Data records>
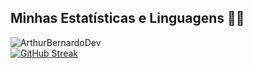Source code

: 

## Minhas Estatísticas e Linguagens 👨‍💻
![ArthurBernardoDev](https://github-readme-stats.vercel.app/api/top-langs/?username=ArthurBernardoDev&langs_count=6&theme=dark&layout=compact)<br/>
[![GitHub Streak](https://github-readme-streak-stats.herokuapp.com?user=ArthurBernardoDev&theme=dark)](https://git.io/streak-stats)<br/> 



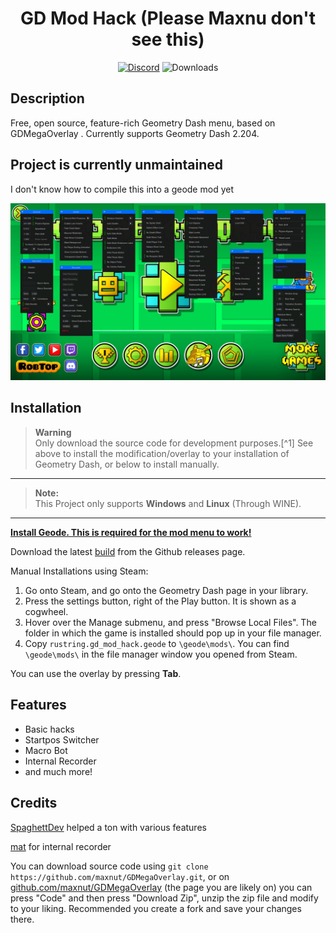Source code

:<div align="center">

# GD Mod Hack (Please Maxnu don't see this)
[![Discord](https://img.shields.io/discord/1035900688737255425?label=discord&logo=discord)](https://discord.gg/nbDjEg7SSU)
![Downloads](https://img.shields.io/github/downloads/maxnut/GDMegaOverlay/total)
</div>

## Description

Free, open source, feature-rich Geometry Dash menu, based on GDMegaOverlay . Currently supports Geometry Dash 2.204.

## Project is currently unmaintained 

I don't know how to compile this into a geode mod yet

![Menu screen](/img/screen.jpg)

## Installation

> **Warning** <br>
> Only download the source code for development purposes.[^1] See above to install the modification/overlay to your installation of Geometry Dash, or below to install manually.
---
> **Note:** <br>
> This Project only supports **Windows** and **Linux** (Through WINE).
---
[**Install Geode. This is required for the mod menu to work!**](https://geode-sdk.org/install/)

Download the latest [build](https://github.com/maxnut/GDMegaOverlay/releases/latest) from the Github releases page. <br>

Manual Installations using Steam:
1. Go onto Steam, and go onto the Geometry Dash page in your library.
2. Press the settings button, right of the Play button. It is shown as a cogwheel.
3. Hover over the Manage submenu, and press "Browse Local Files". The folder in which the game is installed should pop up in your file manager.
4. Copy `rustring.gd_mod_hack.geode` to `\geode\mods\`. You can find `\geode\mods\` in the file manager window you opened from Steam.

You can use the overlay by pressing **Tab**.

## Features

* Basic hacks
* Startpos Switcher
* Macro Bot
* Internal Recorder
* and much more!

## Credits

[SpaghettDev](https://github.com/SpaghettDev) helped a ton with various features

[mat](https://github.com/matcool) for internal recorder

You can download source code using ``git clone https://github.com/maxnut/GDMegaOverlay.git``, or on [github.com/maxnut/GDMegaOverlay](https://github.com/maxnut/GDMegaOverlay) (the page you are likely on) you can press "Code" and then press "Download Zip", unzip the zip file and modify to your liking. Recommended you create a fork and save your changes there.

What you have to do>
For each line above that includes "manager", make a copy.

Solution for this problem>
3. Hover over the Manage submenu, and press "Browse Local Files". The folder in which the game is installed should pop up in your file manager.
4. Copy `rustring.gd_mod_hack.geode` to `\geode\mods\`. You can find `\geode\mods\` in the file manager window you opened from Steam.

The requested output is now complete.